__Dataset records__
↓↓↓
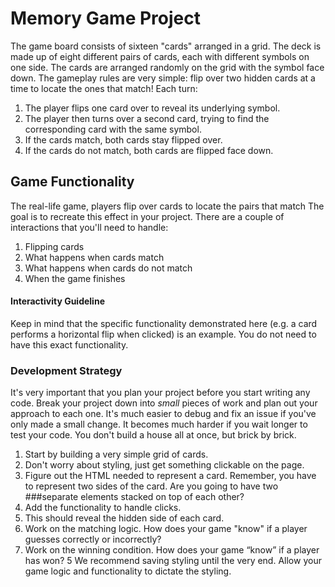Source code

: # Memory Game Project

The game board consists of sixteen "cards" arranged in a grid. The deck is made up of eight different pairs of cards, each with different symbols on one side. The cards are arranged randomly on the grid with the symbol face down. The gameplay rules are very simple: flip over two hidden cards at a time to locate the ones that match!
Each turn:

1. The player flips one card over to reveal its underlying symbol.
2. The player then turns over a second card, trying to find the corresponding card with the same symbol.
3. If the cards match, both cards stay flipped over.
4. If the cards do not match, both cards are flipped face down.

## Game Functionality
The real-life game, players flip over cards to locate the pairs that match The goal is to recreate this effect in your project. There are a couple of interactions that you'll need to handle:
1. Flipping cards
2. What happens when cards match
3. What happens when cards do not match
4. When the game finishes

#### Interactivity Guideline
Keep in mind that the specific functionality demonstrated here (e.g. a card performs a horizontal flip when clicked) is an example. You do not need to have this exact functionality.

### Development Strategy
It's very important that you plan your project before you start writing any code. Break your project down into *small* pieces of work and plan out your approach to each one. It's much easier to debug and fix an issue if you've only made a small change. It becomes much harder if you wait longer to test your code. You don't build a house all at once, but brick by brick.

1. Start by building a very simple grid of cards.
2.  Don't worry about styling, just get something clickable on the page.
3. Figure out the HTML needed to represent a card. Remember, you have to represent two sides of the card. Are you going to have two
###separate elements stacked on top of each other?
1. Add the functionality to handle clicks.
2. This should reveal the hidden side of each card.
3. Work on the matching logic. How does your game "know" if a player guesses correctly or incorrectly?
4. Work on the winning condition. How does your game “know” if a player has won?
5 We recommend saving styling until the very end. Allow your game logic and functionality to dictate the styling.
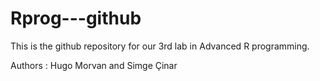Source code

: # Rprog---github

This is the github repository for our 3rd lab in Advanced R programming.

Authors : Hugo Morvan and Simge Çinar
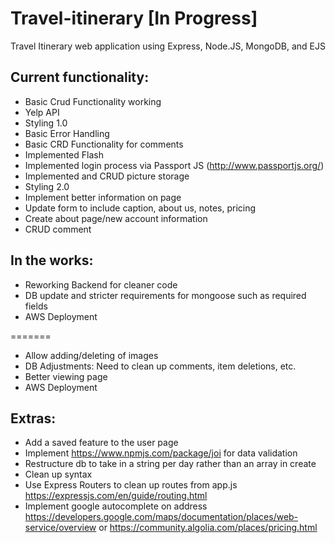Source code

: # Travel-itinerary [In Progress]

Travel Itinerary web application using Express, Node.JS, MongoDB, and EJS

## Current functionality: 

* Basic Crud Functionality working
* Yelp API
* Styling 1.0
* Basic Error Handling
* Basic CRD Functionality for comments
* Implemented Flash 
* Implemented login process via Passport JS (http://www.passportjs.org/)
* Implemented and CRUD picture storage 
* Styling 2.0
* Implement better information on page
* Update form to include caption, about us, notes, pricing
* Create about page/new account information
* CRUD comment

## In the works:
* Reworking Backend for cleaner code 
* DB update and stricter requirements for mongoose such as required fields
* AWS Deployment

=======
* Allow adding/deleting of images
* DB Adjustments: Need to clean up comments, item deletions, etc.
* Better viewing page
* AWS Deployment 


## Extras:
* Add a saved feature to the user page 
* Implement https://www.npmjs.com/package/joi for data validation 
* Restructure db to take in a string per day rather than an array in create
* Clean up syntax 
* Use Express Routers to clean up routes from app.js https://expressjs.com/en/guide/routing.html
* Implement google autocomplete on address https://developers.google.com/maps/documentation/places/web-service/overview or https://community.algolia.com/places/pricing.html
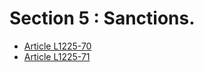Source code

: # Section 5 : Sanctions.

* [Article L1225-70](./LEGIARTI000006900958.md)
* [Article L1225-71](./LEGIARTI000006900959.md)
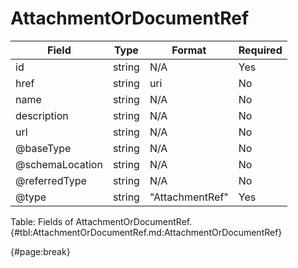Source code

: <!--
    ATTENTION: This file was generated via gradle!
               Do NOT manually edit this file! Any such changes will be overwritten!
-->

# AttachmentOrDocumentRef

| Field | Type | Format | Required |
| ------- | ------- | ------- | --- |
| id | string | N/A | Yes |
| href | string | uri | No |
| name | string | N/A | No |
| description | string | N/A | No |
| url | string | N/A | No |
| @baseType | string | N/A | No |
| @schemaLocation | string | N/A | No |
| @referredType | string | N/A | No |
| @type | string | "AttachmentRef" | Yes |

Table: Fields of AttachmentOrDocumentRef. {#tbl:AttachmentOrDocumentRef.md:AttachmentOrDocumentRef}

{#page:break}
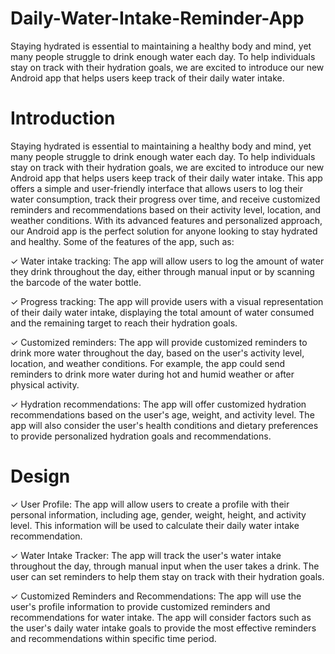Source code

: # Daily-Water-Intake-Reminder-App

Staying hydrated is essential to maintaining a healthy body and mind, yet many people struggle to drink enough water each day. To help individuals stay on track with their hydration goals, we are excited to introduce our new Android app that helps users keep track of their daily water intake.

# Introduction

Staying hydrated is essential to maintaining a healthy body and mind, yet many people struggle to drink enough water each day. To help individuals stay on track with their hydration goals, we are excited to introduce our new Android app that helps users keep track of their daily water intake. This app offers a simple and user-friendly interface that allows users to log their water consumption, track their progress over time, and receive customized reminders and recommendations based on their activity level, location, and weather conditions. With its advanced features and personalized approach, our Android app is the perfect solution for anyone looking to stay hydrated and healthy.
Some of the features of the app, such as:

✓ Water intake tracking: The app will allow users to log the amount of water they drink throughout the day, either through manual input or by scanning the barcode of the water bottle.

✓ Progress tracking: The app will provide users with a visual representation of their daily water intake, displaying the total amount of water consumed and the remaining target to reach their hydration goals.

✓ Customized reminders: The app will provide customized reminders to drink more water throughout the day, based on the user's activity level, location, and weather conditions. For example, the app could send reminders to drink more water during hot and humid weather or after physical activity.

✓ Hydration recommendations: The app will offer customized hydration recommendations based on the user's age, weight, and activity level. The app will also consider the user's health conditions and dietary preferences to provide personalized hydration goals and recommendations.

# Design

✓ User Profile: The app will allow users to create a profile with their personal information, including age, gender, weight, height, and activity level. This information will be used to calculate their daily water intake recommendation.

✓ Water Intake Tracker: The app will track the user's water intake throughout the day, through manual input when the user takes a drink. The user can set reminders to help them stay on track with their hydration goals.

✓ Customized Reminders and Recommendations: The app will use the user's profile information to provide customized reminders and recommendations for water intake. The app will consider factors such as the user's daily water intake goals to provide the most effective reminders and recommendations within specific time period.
↑↑↑
Please filter the data down to the lines containing the word "Travel".

__Result of this task__
: # Travel-itinerary [In Progress]
Travel Itinerary web application using Express, Node.JS, MongoDB, and EJS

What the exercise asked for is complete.